Many statements were purely circumstantial evidence, which seemed to satisfy the French burden of proof. A psychological profile of Mr Bailey was given in evidence to justify the conviction by a psychiatrist who never met him.
SOLICITOR Frank Buttimer’s description of his client, Ian Bailey, being found guilty in absentia by a French court of the murder of Sophie Toscan du Plantier as ‘a grotesque miscarriage of justice’ sums up the conduct of the trial and its verdict based on largely tenuous evidence, the veracity of which was not properly tested in court, with mainly hearsay statements being taken at face value.
The murder of the French woman on December 23rd, 1996 was a brutal crime and, as far as the Irish authorities – who have jurisdiction over it – are concerned, the case remains unsolved, yet the French judiciary took it upon themselves, disrespectfully, to appoint a magistrate to conduct their own investigation, using a statute that dates back to Napoleonic times. As described by Mr Buttimer, last week’s ‘show trial’ in Paris was mainly for the benefit of the family of M Toscan du Plantier, whose aged parents, her son and other relations have borne the extreme pain of her loss for almost 23 years and will never really get over it as long as they live.

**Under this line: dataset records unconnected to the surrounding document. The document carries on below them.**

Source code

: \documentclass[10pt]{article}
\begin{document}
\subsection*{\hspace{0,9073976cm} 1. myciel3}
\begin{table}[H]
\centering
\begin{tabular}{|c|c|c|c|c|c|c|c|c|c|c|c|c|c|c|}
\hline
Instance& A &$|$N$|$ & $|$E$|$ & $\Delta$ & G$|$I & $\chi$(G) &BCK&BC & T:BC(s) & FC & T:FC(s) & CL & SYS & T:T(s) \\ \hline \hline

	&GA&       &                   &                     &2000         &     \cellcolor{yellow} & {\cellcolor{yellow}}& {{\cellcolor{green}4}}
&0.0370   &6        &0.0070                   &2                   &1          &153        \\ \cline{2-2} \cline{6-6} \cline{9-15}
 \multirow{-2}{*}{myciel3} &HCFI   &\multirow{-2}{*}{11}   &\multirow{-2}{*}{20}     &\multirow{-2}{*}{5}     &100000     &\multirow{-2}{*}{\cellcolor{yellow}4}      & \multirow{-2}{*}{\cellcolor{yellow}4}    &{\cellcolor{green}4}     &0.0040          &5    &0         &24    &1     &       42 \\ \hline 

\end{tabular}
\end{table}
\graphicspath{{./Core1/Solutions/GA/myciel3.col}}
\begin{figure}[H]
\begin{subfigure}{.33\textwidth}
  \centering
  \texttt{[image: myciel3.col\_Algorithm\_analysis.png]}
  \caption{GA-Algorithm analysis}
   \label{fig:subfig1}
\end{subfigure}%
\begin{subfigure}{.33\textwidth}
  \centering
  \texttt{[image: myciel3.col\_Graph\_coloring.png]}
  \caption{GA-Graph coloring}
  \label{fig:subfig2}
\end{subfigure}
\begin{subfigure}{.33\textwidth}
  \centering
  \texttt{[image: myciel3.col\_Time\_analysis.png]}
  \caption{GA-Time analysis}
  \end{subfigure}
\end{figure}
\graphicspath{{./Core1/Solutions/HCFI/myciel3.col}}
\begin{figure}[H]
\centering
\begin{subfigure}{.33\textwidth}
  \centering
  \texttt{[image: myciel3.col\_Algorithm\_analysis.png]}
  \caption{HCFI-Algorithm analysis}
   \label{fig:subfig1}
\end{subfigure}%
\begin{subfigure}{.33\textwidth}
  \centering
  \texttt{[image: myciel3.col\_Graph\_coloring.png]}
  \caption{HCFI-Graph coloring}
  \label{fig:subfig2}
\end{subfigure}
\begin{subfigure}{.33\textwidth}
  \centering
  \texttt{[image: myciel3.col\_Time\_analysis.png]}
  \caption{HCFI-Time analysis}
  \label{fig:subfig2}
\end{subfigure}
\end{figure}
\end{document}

While the victim’s son, Pierre-Louis Baudey-Vignaut, said after Mr Bailey was found guilty that the verdict brought some sense of closure for his family that may have been good for them, psychologically, the crux of it all is that two wrongs – the gruesome murder and the controversial verdict – don’t ever make a right.
The manner in which the initial investigation was conducted by gardaí in terms of the preservation of the crime scene in the immediate aftermath of the murder and the delay in getting the then State pathologist down to Toormore was crucial, and the lack of forensic evidence to link any suspect to the crime meant they were on a hiding to nothing. The mysterious disappearance of a blood-stained gate from near the scene, which could have yielded vital evidence, was both shocking and disturbing.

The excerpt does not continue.